**What the task requires**
When writing out the entries below, keep only the lines from the line with "R. Abeysuriya, R." to the line with "[CLARIN.SI repository](https://www.clarin.si/repository/xmlui/).", both included, exactly as they are, and leave the pictures aside.

----- Provided information

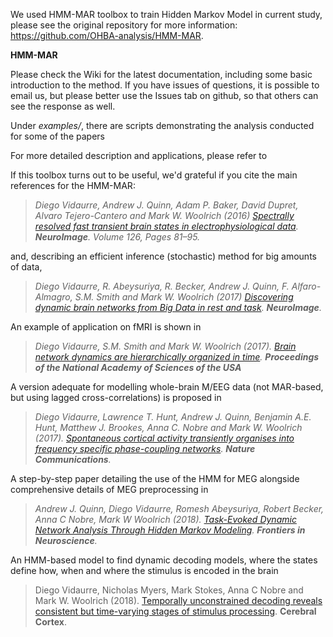 We used HMM-MAR toolbox to train Hidden Markov Model in current study, please see the original repository for more information: https://github.com/OHBA-analysis/HMM-MAR.

**HMM-MAR**

Please check the Wiki for the latest documentation, including some basic introduction to the method. If you have issues of questions, it is possible to email us, but please better use the Issues tab on github, so that others can see the response as well.

Under _examples/_, there are scripts demonstrating the analysis conducted for some of the papers

For more detailed description and applications, please refer to

If this toolbox turns out to be useful, we'd grateful if you cite the main references for the HMM-MAR: 

> _Diego Vidaurre, Andrew J. Quinn, Adam P. Baker, David Dupret, Alvaro Tejero-Cantero and Mark W. Woolrich (2016) [Spectrally resolved fast transient brain states in electrophysiological data](http://www.sciencedirect.com/science/article/pii/S1053811915010691). **NeuroImage**. Volume 126, Pages 81–95._

and, describing an efficient inference (stochastic) method for big amounts of data, 

> _Diego Vidaurre, R. Abeysuriya, R. Becker, Andrew J. Quinn, F. Alfaro-Almagro, S.M. Smith and Mark W. Woolrich (2017) [Discovering dynamic brain networks from Big Data in rest and task](http://www.sciencedirect.com/science/article/pii/S1053811917305487). **NeuroImage**._

An example of application on fMRI is shown in 

> _Diego Vidaurre, S.M. Smith and Mark W. Woolrich (2017). [Brain network dynamics are hierarchically organized in time](http://www.pnas.org/content/early/2017/10/26/1705120114). **Proceedings of the National Academy of Sciences of the USA**_

A version adequate for modelling whole-brain M/EEG data (not MAR-based, but using lagged cross-correlations) is proposed in 

> _Diego Vidaurre, Lawrence T. Hunt, Andrew J. Quinn, Benjamin A.E. Hunt, Matthew J. Brookes, Anna C. Nobre and Mark W. Woolrich (2017). [Spontaneous cortical activity transiently organises into frequency specific phase-coupling networks](https://www.nature.com/articles/s41467-018-05316-z). **Nature Communications**._

A step-by-step paper detailing the use of the HMM for MEG alongside comprehensive details of MEG preprocessing in 

> _Andrew J. Quinn, Diego Vidaurre, Romesh Abeysuriya, Robert Becker, Anna C Nobre, Mark W Woolrich (2018). [Task-Evoked Dynamic Network Analysis Through Hidden Markov Modeling](https://www.frontiersin.org/articles/10.3389/fnins.2018.00603/full). **Frontiers in Neuroscience**._

An HMM-based model to find dynamic decoding models, where the states define how, when and where the stimulus is encoded in the brain

> Diego Vidaurre, Nicholas Myers, Mark Stokes, Anna C Nobre and Mark W. Woolrich (2018). [Temporally unconstrained decoding reveals consistent but time-varying stages of stimulus processing](https://academic.oup.com/cercor/article/29/2/863/5232535). **Cerebral Cortex**.


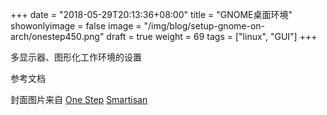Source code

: +++
date = "2018-05-29T20:13:36+08:00"
title = "GNOME桌面环境"
showonlyimage = false
image = "/img/blog/setup-gnome-on-arch/onestep450.png"
draft = true
weight = 69
tags = ["linux", "GUI"]
+++

多显示器、图形化工作环境的设置
<!--more-->


参考文档


封面图片来自 [One Step](https://www.smartisan.com/os/#/onestep) <a href="https://t.tt"><i class="fa fa-dribbble" aria-hidden="true"></i> Smartisan</a>
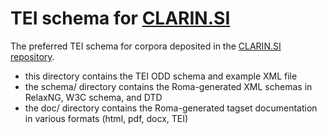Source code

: # TEI schema for [CLARIN.SI](http://www.clarin.si/)

The preferred TEI schema for corpora deposited in the
[CLARIN.SI repository](https://www.clarin.si/repository/xmlui/).

* this directory contains the TEI ODD schema and example XML file
* the schema/ directory contains the Roma-generated XML schemas in RelaxNG, W3C schema, and DTD
* the doc/ directory contains the Roma-generated tagset documentation in various formats (html, pdf, docx, TEI)
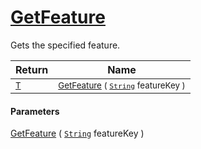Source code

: # [GetFeature](./Signature-100663438.md)

Gets the specified feature.

| Return | Name | 
| --- | --- | 
| <sub>[T](./Signature-100663438.md)</sub>| <sub>[GetFeature](./Signature-100663438.md) ( [`String`](https://docs.microsoft.com/en-us/dotnet/api/System.String) featureKey )</sub>| <br>


#### Parameters
[GetFeature](./Signature-100663438.md) ( [`String`](https://docs.microsoft.com/en-us/dotnet/api/System.String) featureKey )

----------

**Response box**
> _Diego Vidaurre, R. Abeysuriya, R. Becker, Andrew J. Quinn, F. Alfaro-Almagro, S.M. Smith and Mark W. Woolrich (2017) [Discovering dynamic brain networks from Big Data in rest and task](http://www.sciencedirect.com/science/article/pii/S1053811917305487). **NeuroImage**._

An example of application on fMRI is shown in 

> _Diego Vidaurre, S.M. Smith and Mark W. Woolrich (2017). [Brain network dynamics are hierarchically organized in time](http://www.pnas.org/content/early/2017/10/26/1705120114). **Proceedings of the National Academy of Sciences of the USA**_

A version adequate for modelling whole-brain M/EEG data (not MAR-based, but using lagged cross-correlations) is proposed in 

> _Diego Vidaurre, Lawrence T. Hunt, Andrew J. Quinn, Benjamin A.E. Hunt, Matthew J. Brookes, Anna C. Nobre and Mark W. Woolrich (2017). [Spontaneous cortical activity transiently organises into frequency specific phase-coupling networks](https://www.nature.com/articles/s41467-018-05316-z). **Nature Communications**._

A step-by-step paper detailing the use of the HMM for MEG alongside comprehensive details of MEG preprocessing in 

> _Andrew J. Quinn, Diego Vidaurre, Romesh Abeysuriya, Robert Becker, Anna C Nobre, Mark W Woolrich (2018). [Task-Evoked Dynamic Network Analysis Through Hidden Markov Modeling](https://www.frontiersin.org/articles/10.3389/fnins.2018.00603/full). **Frontiers in Neuroscience**._

An HMM-based model to find dynamic decoding models, where the states define how, when and where the stimulus is encoded in the brain

> Diego Vidaurre, Nicholas Myers, Mark Stokes, Anna C Nobre and Mark W. Woolrich (2018). [Temporally unconstrained decoding reveals consistent but time-varying stages of stimulus processing](https://academic.oup.com/cercor/article/29/2/863/5232535). **Cerebral Cortex**.


Source code

: +++
date = "2018-05-29T20:13:36+08:00"
title = "GNOME桌面环境"
showonlyimage = false
image = "/img/blog/setup-gnome-on-arch/onestep450.png"
draft = true
weight = 69
tags = ["linux", "GUI"]
+++

多显示器、图形化工作环境的设置
<!--more-->


参考文档


封面图片来自 [One Step](https://www.smartisan.com/os/#/onestep) <a href="https://t.tt"><i class="fa fa-dribbble" aria-hidden="true"></i> Smartisan</a>
Source code

: # TEI schema for [CLARIN.SI](http://www.clarin.si/)

The preferred TEI schema for corpora deposited in the
[CLARIN.SI repository](https://www.clarin.si/repository/xmlui/).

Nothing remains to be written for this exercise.